### WHAT THE TASK REQUIRES
Copy each line below in which the word "return" occurs.

### TASK DATA

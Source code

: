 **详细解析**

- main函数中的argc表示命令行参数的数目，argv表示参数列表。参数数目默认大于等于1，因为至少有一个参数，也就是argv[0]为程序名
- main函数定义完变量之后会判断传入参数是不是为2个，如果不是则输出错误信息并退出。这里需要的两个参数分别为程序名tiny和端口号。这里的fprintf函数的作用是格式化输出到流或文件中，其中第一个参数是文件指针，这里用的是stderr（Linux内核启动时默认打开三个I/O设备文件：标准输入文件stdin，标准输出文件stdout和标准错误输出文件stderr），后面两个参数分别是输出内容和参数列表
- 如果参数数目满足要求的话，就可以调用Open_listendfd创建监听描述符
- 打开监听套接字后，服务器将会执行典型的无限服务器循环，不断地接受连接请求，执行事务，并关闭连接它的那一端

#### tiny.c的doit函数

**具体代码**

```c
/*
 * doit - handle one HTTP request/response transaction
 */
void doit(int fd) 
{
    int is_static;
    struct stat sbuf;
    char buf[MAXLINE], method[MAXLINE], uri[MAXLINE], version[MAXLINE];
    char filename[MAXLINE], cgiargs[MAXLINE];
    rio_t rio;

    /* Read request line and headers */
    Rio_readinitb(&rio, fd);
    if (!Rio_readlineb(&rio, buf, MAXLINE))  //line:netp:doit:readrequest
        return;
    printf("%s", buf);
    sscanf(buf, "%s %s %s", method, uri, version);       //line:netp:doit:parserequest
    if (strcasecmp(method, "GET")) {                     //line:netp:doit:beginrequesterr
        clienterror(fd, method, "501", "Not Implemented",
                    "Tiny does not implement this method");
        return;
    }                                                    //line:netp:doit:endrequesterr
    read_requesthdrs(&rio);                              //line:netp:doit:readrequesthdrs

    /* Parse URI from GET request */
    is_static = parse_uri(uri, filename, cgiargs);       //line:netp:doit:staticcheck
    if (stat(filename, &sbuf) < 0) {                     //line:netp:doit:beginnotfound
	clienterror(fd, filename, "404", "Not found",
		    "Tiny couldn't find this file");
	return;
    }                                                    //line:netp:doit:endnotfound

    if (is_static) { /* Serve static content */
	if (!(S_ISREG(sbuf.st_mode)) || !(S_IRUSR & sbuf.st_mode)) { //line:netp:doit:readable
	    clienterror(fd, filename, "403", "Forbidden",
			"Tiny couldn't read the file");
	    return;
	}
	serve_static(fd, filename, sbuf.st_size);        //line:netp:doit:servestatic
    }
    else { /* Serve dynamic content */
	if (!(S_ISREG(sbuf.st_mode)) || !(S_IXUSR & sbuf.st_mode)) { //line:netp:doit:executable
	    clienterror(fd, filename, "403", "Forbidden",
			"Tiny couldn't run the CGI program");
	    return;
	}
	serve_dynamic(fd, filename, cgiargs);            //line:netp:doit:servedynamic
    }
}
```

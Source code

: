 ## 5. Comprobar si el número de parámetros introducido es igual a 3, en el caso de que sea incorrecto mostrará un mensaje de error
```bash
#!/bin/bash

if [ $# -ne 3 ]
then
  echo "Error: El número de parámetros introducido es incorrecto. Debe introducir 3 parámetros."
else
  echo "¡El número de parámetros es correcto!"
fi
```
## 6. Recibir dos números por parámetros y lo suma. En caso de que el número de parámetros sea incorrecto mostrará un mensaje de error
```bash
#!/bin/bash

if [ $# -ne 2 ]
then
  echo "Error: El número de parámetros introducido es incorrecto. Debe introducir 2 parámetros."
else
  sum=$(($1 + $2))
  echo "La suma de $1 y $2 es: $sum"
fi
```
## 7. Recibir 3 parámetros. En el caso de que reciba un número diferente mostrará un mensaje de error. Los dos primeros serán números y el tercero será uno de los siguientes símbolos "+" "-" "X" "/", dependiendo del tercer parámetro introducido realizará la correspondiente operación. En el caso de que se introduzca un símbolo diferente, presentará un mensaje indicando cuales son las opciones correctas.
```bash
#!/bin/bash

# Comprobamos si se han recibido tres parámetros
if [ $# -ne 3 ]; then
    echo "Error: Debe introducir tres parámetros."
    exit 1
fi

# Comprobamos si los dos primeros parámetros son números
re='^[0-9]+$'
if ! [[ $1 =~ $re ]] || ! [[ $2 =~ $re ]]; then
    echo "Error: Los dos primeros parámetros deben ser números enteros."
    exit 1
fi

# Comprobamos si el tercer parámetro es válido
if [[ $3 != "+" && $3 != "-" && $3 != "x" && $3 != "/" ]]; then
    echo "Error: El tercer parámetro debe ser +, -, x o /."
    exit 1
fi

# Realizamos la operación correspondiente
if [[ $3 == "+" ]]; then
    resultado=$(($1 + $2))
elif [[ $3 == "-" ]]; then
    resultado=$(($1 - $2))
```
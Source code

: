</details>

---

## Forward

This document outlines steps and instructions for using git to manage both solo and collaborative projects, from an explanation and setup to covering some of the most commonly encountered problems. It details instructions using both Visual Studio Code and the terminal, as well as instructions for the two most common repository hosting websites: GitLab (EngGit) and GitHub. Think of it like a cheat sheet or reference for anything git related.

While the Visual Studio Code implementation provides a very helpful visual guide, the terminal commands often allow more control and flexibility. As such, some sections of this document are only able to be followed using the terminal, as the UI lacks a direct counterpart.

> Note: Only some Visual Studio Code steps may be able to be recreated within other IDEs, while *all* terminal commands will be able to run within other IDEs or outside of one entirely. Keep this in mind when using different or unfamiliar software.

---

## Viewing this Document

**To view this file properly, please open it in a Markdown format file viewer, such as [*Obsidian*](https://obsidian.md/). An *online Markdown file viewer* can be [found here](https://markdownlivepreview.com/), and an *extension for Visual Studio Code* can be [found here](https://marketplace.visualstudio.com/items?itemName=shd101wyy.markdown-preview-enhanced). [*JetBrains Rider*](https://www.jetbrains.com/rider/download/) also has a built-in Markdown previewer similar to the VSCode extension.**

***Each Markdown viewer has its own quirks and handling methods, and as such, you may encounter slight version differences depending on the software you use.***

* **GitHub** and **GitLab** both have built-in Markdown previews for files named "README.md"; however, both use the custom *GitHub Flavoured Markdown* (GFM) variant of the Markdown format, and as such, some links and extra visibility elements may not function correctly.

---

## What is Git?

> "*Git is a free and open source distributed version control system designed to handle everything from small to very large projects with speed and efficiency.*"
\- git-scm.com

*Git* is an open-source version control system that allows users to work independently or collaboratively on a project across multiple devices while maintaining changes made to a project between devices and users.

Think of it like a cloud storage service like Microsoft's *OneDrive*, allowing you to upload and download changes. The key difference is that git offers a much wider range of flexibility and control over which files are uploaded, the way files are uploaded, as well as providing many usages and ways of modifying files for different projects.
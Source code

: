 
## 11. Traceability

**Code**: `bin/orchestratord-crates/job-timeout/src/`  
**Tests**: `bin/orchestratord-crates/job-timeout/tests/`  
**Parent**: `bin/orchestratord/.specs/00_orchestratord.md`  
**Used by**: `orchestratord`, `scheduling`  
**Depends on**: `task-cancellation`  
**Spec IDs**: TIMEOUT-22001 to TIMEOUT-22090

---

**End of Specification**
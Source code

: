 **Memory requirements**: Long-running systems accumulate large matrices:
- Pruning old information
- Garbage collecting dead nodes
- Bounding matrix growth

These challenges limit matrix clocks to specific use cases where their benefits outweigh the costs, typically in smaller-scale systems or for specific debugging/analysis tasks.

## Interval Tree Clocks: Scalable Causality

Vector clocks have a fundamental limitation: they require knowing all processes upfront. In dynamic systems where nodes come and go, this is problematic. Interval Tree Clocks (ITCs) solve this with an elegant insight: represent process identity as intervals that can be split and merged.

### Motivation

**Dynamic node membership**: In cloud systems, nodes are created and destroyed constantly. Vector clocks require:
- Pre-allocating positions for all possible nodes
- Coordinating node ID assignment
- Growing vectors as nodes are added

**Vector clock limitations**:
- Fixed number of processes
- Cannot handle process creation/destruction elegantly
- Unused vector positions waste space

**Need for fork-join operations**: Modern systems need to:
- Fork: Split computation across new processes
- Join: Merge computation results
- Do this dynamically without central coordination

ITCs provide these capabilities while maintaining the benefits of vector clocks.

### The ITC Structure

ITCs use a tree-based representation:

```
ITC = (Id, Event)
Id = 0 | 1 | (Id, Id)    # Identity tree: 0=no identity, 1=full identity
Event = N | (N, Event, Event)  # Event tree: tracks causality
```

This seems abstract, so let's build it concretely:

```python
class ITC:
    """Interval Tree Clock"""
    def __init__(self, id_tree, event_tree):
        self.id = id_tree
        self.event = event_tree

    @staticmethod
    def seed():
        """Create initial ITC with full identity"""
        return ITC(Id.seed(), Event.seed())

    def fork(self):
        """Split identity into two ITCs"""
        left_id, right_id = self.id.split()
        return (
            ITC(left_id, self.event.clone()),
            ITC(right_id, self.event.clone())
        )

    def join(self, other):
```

### RESPONSE FOR THIS EXERCISE
        return;
        return;
	return;
	    return;
	    return;
        return ITC(Id.seed(), Event.seed())
        return (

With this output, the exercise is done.